Il “No” odierno (mal)cela una supponente necessità di proteggere il proprio benessere interiore, in un contesto sociale complesso e incerto, a discapito di una visione più ampia e omnicomprensiva.

E’ il segno di decadenza soprattutto per quel mondo che sempre più debolmente viene considerato come “civiltà occidentale avanzata” (nata con la civiltà greca), manifestato nella volontà unilaterale di dare preminente importanza a un rivendicato (nuovo nel contenuto) “diritto al consenso”, che porta le persone a rifiutare richieste che ledono il loro tempo o i loro valori, dimenticando la provocata lesione futura e permanente che si opera in danno delle generazioni che verranno. Esse, le generazioni, a differenza di ciò che avviene in altre realtà definite (erroneamente) “emergenti” (Cina, Medio Oriente arabo, area Indiana e Indonesiana) che, grazie alla realizzazione di grandi opere e delle nuove realtà correlate corrono veloci verso il futuro, si troveranno sempre più indietro e marginalizzate (a questo punto per un oggettivo ritardo culturale) proprio per la rinuncia costante e sistematica ad ogni “nuova proposta”, rispetto a quella parte del pianeta che corre verso nuovi orizzonti.

Chi aveva paura del fuoco, delle pallottole, delle trincee da conquistare, perdeva la guerra.
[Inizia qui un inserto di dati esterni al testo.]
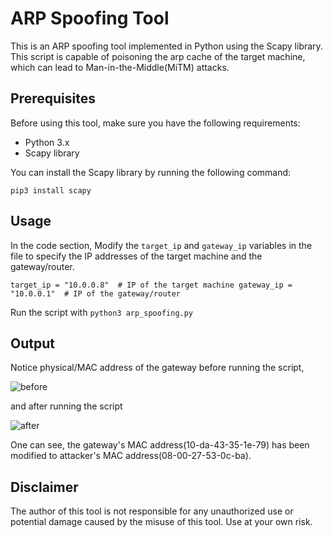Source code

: # ARP Spoofing Tool

This is an ARP spoofing tool implemented in Python using the Scapy library. This script is capable of poisoning the arp cache of the target machine, which can lead to Man-in-the-Middle(MiTM) attacks.

## Prerequisites

Before using this tool, make sure you have the following requirements:

- Python 3.x
- Scapy library

You can install the Scapy library by running the following command:

`pip3 install scapy`

## Usage

In the code section, Modify the `target_ip` and `gateway_ip` variables in the file to specify the IP addresses of the target machine and the gateway/router.

`target_ip = "10.0.0.8"  # IP of the target machine
gateway_ip = "10.0.0.1"  # IP of the gateway/router`


Run the script with `python3 arp_spoofing.py`

## Output

Notice physical/MAC address of the gateway before running the script,

![before](https://github.com/Arjun4522/ARP_spoof/assets/94633408/cf125634-33ef-43f0-864a-ee503eaf0c56)

and after running the script

![after](https://github.com/Arjun4522/ARP_spoof/assets/94633408/205c572f-32a2-4b47-b3d1-7da0deac24e0)

One can see, the gateway's MAC address(10-da-43-35-1e-79) has been modified to attacker's MAC address(08-00-27-53-0c-ba).

## Disclaimer

The author of this tool is not responsible for any unauthorized use or potential damage caused by the misuse of this tool. Use at your own risk.
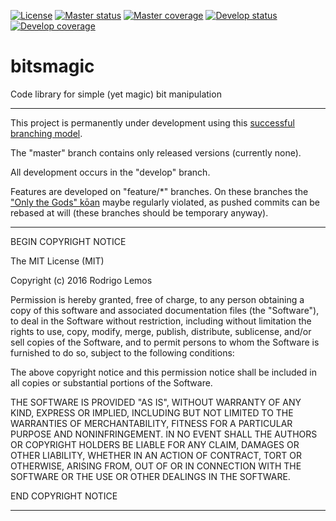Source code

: 
[![License][license]][license text] [![Master status][master status]][travis-ci] [![Master coverage][master coverage]][codecov master]
[![Develop status][develop status]][travis-ci][![Develop coverage][develop coverage]][codecov develop]

# bitsmagic

Code library for simple (yet magic) bit manipulation

--------------------------------------------------------------------------------

This project is permanently under development using this [successful branching
model](http://nvie.com/posts/a-successful-git-branching-model/).

The "master" branch contains only released versions (currently none).

All development occurs in the "develop" branch.

Features are developed on "feature/\*" branches. On these branches the ["Only
the Gods" kōan](http://stevelosh.com/blog/2013/04/git-koans/#only-the-gods)
maybe regularly violated, as pushed commits can be rebased at will (these
branches should be temporary anyway).

[//]: # (assorted links)
[license text]: https://raw.githubusercontent.com/rslemos/bitsmagic/master/LICENSE
[travis-ci]: https://travis-ci.org/rslemos/bitsmagic
[codecov master]: https://codecov.io/gh/rslemos/bitsmagic/branch/master
[codecov develop]: https://codecov.io/gh/rslemos/bitsmagic/branch/develop

[//]: # (badges' images)
[license]: https://img.shields.io/github/license/rslemos/bitsmagic.svg?style=plastic

[master status]: https://img.shields.io/travis/rslemos/bitsmagic/develop.svg?style=plastic
[master coverage]: https://img.shields.io/codecov/c/github/rslemos/bitsmagic/master.svg?style=plastic

[develop status]: https://img.shields.io/travis/rslemos/bitsmagic/develop.svg?style=plastic
[develop coverage]: https://img.shields.io/codecov/c/github/rslemos/bitsmagic/develop.svg?style=plastic

--------------------------------------------------------------------------------
  BEGIN COPYRIGHT NOTICE
   
  The MIT License (MIT)
  
  Copyright (c) 2016 Rodrigo Lemos
  
  Permission is hereby granted, free of charge, to any person obtaining a copy
  of this software and associated documentation files (the "Software"), to deal
  in the Software without restriction, including without limitation the rights
  to use, copy, modify, merge, publish, distribute, sublicense, and/or sell
  copies of the Software, and to permit persons to whom the Software is
  furnished to do so, subject to the following conditions:
  
  The above copyright notice and this permission notice shall be included in all
  copies or substantial portions of the Software.
  
  THE SOFTWARE IS PROVIDED "AS IS", WITHOUT WARRANTY OF ANY KIND, EXPRESS OR
  IMPLIED, INCLUDING BUT NOT LIMITED TO THE WARRANTIES OF MERCHANTABILITY,
  FITNESS FOR A PARTICULAR PURPOSE AND NONINFRINGEMENT. IN NO EVENT SHALL THE
  AUTHORS OR COPYRIGHT HOLDERS BE LIABLE FOR ANY CLAIM, DAMAGES OR OTHER
  LIABILITY, WHETHER IN AN ACTION OF CONTRACT, TORT OR OTHERWISE, ARISING FROM,
  OUT OF OR IN CONNECTION WITH THE SOFTWARE OR THE USE OR OTHER DEALINGS IN THE
  SOFTWARE.
  
  END COPYRIGHT NOTICE

--------------------------------------------------------------------------------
Chi oggi ha paura del cambiamento che configura la nuova idea di pallottole, fuoco e trincee – nell’assenza di tutele esterne – è destinato a soccombere.

Non è con il costante timore dell’incertezza, della possibile minaccia di un errore o un infortunio che il mondo è andato avanti. L’ansia e lo stress piuttosto che una sentinella sono oggi un comodo rifugio per non affrontare la naturale incertezza che la vita, sin dai primordi, comporta. Questo stato emotivo che porta sempre più a una maggiore chiusura che erroneamente appare come un atteggiamento difensivo, dove il “No” opera come una barriera protettiva contro sfide e pressioni, non è altro che prodromo al precipizio futuro. Futuro che di fatto viene negato a chi verrà dopo di noi.

Ma memori del Pinocchio di Collodi e dello (sgradito) insetto ortottero, ricordiamo che quanto sopra è solo il parere di “uno che non ne capisce”.